Martin Scorsese’s next film is the much-anticipated The Irishman – his first film since 2016’s Silence, it marks a return to the gangster genre for the Oscar-winning director and a reunion with Robert De Niro, with whom he worked on such classics as Taxi Driver (1976), Raging Bull (1980) and Goodfellas (1990).
Scorsese’s been planning to make the film – an adaptation of Charles Brandt’s book I Heard You Paint Houses – for years, but it sounds like it’ll be worth the wait, with a truly epic runtime of 3-and-a-half-hours, or 210 minutes.
That’ll make it Scorsese’s longest picture to date, by quite some distance – it surpasses Silence (which ran to two hours, 40 minutes) by almost an hour.
Speaking at a Tribeca Film Festival event earlier this year, Scorsese insisted that “no one else” but the streaming service was willing to bankroll his ambitious vision for The Irishman.
“We decided to make it with the understanding that it’ll maybe never be shown in theatres,” he said. “They said, ‘You would have a time in theatres’ — a few weeks or whatever. I said fine. The idea was to make the movie, you see.”
The Irishman will dramatise the true life story of Frank Sheeran (De Niro), a mob hitman and World War II veteran, chronicling his involvement in the disappearance of American labor union leader Jimmy Hoffa (Al Pacino) and his involvement with the Bufalino crime family.
As well as reuniting De Niro with Scorsese for the first time since 1995’s Casino, the film will also mark his fourth collaboration with Pacino, following The Godfather Part II (1974), Heat (1995) and Righteous Kill (2008).
The Irishman will also star Joe Pesci and Harvey Keitel as the mobsters Russell Bufalino and Angelo Bruno, Anna Paquin as Sheeran’s rebellious daughter Peggy and Stephen Graham as Mafia capo Anthony ‘Tony Prop’ Provenzano.
With a budget that’s been reported as being as high as $200 million, it’ll be not just Scorsese’s longest film but also one of his most expensive.
New York Film Festival director Kent Jones has described the movie as “rich, funny, troubling, [and] entertaining,” saying, “It’s the work of masters, made with a command of the art of cinema that I’ve seen very rarely in my lifetime, and it plays out at a level of subtlety and human intimacy that truly stunned me.
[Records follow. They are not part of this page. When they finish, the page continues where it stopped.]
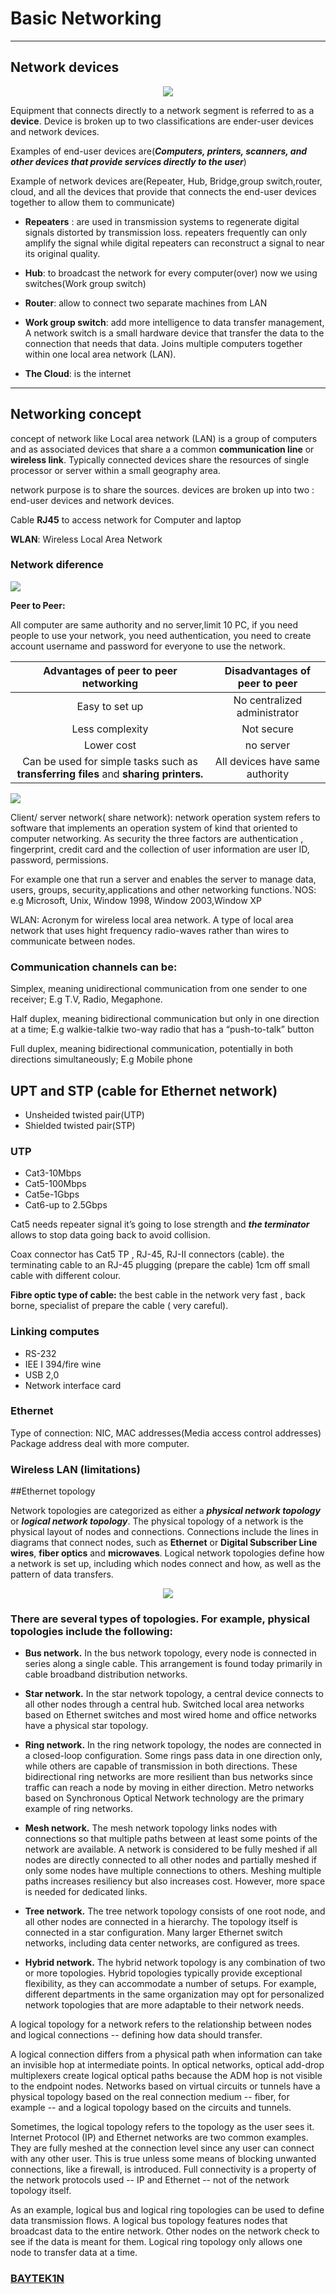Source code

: # Basic Networking
---
## Network devices

<p align="center"><img src="https://github.com/BAYTEK1N/Basic-Networking/blob/main/img/network-device-icons.png"></p>

Equipment that connects directly to a network segment is referred to as a **device**. Device is broken up to two classifications are ender-user devices and network devices.

Examples of end-user devices are(***Computers, printers, scanners, and other devices that provide services directly to the user***)

Example of network devices are(Repeater, Hub, Bridge,group switch,router, cloud, and  all the devices that provide that connects the end-user devices together to allow them to communicate)

- **Repeaters** : are used in transmission systems to regenerate digital signals distorted by transmission loss.  repeaters frequently can only amplify the signal while   digital repeaters can reconstruct a signal to near its original quality.

- **Hub**: to broadcast the network for every computer(over) now we using switches(Work group switch)

- **Router**: allow to connect two separate machines from LAN

- **Work group switch**: add more intelligence to data transfer management, A network switch is a small hardware device that transfer the data to the connection that needs that data. Joins multiple computers together within one local area network (LAN).

- **The Cloud**: is the internet
---

## Networking concept

concept of network like Local area network (LAN) is a group of computers and as associated devices that share a a common **communication line** or **wireless link**. Typically connected devices share the resources of single processor or server within a small geography area.

network purpose is to share the sources. devices are broken up into two : end-user devices and network devices.

Cable **RJ45** to access network for Computer and laptop

**WLAN**: Wireless Local Area Network

### **Network diference**

<p align="left"><img src="https://github.com/BAYTEK1N/Basic-Networking/blob/main/img/peer-to-peer.png"></p>


**Peer to Peer:**


All computer are same authority and  no server,limit 10 PC, if you need people to use your network, you need authentication, you need to create account username and password for everyone to use the network.

| Advantages of peer to peer networking | Disadvantages of peer to peer |
| :---:| :---:|
|  Easy to set up   |  No centralized administrator   | 
| Less complexity | Not secure |
| Lower cost | no server |
| Can be used for simple tasks such as **transferring files** and **sharing printers.** | All devices have same authority |

<p align="left"><img src="https://github.com/BAYTEK1N/Basic-Networking/blob/main/img/client-server1.png"></p>

Client/ server network( share network):  network operation system refers to software that implements an operation system of kind that oriented to computer networking. As security the three factors are authentication , fingerprint, credit card and the collection of user information are user ID, password, permissions.

For example one that run a server and enables the server to manage data, users, groups, security,applications and other networking functions.`NOS: e.g Microsoft, Unix, Window 1998, Window 2003,Window XP

WLAN: Acronym for wireless local area network. A type of local area network that uses hight frequency radio-waves rather than wires to communicate between nodes.

 

### Communication channels can be:

Simplex, meaning unidirectional communication from one sender to one receiver; E.g T.V, Radio, Megaphone.

Half duplex, meaning bidirectional communication but only in one direction at a time;  E.g walkie-talkie two-way radio that has a “push-to-talk” button

Full duplex, meaning bidirectional communication, potentially in both directions simultaneously; E.g Mobile phone

## UPT and STP (cable for Ethernet network)

- Unsheided twisted pair(UTP)
- Shielded twisted pair(STP)

### UTP

- Cat3-10Mbps
- Cat5-100Mbps
- Cat5e-1Gbps
- Cat6-up to 2.5Gbps

Cat5 needs repeater signal it’s going to lose strength and  ***the terminator*** allows to stop data going back to avoid collision.

Coax connector has Cat5 TP , RJ-45, RJ-II connectors (cable). the terminating cable to an RJ-45 plugging (prepare the cable) 1cm off small cable with different colour.

**Fibre optic type of cable:** the best cable in the network very fast , back borne, specialist of prepare the cable ( very careful).

### **Linking computes**

- RS-232
- IEE I 394/fire wine
- USB 2,0
- Network interface card

### **Ethernet**

Type of connection: NIC, MAC addresses(Media access control addresses) Package address deal with more computer.

### **Wireless LAN (limitations)**

##Ethernet topology

Network topologies are categorized as either a ***physical network topology*** or ***logical network topology***. The physical topology of a network is the physical layout of nodes and connections. Connections include the lines in diagrams that connect nodes, such as **Ethernet** or **Digital Subscriber Line wires**, **fiber optics** and **microwaves**. Logical network topologies define how a network is set up, including which nodes connect and how, as well as the pattern of data transfers.

<p align="center"><img src="https://github.com/BAYTEK1N/Basic-Networking/blob/main/img/whatis-network_topology_02-f.png"></p>

### There are several types of topologies. For example, physical topologies include the following:

- **Bus network.** In the bus network topology, every node is connected in series along a single cable. This arrangement is found today primarily in cable broadband distribution networks.

- **Star network.** In the star network topology, a central device connects to all other nodes through a central hub. Switched local area networks based on Ethernet switches and most wired home and office networks have a physical star topology.

- **Ring network.** In the ring network topology, the nodes are connected in a closed-loop configuration. Some rings pass data in one direction only, while others are capable of transmission in both directions. These bidirectional ring networks are more resilient than bus networks since traffic can reach a node by moving in either direction. Metro networks based on Synchronous Optical Network technology are the primary example of ring networks.

- **Mesh network.** The mesh network topology links nodes with connections so that multiple paths between at least some points of the network are available. A network is considered to be fully meshed if all nodes are directly connected to all other nodes and partially meshed if only some nodes have multiple connections to others. Meshing multiple paths increases resiliency but also increases cost. However, more space is needed for dedicated links.

- **Tree network.** The tree network topology consists of one root node, and all other nodes are connected in a hierarchy. The topology itself is connected in a star configuration. Many larger Ethernet switch networks, including data center networks, are configured as trees.

- **Hybrid network.** The hybrid network topology is any combination of two or more topologies. Hybrid topologies typically provide exceptional flexibility, as they can accommodate a number of setups. For example, different departments in the same organization may opt for personalized network topologies that are more adaptable to their network needs.

A logical topology for a network refers to the relationship between nodes and logical connections -- defining how data should transfer.

A logical connection differs from a physical path when information can take an invisible hop at intermediate points. In optical networks, optical add-drop multiplexers create logical optical paths because the ADM hop is not visible to the endpoint nodes. Networks based on virtual circuits or tunnels have a physical topology based on the real connection medium -- fiber, for example -- and a logical topology based on the circuits and tunnels.

Sometimes, the logical topology refers to the topology as the user sees it. Internet Protocol (IP) and Ethernet networks are two common examples. They are fully meshed at the connection level since any user can connect with any other user. This is true unless some means of blocking unwanted connections, like a firewall, is introduced. Full connectivity is a property of the network protocols used -- IP and Ethernet -- not of the network topology itself.

As an example, logical bus and logical ring topologies can be used to define data transmission flows. A logical bus topology features nodes that broadcast data to the entire network. Other nodes on the network check to see if the data is meant for them. Logical ring topology only allows one node to transfer data at a time.


### <a href="https://github.com/BAYTEK1N">BAYTEK1N</a>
All I can say is that the minute it was over my immediate reaction was that I wanted to watch it all over again.”
Given the running time, that’s really saying something! Its limited run in cinemas will allow The Irishman to be nominated for Academy Awards, with films requiring a minimum seven-day theatrical run in a Los Angeles theatre to be eligible.
The Irishman is set for limited release on 1st November and will be available to stream on Netflix from 27th November.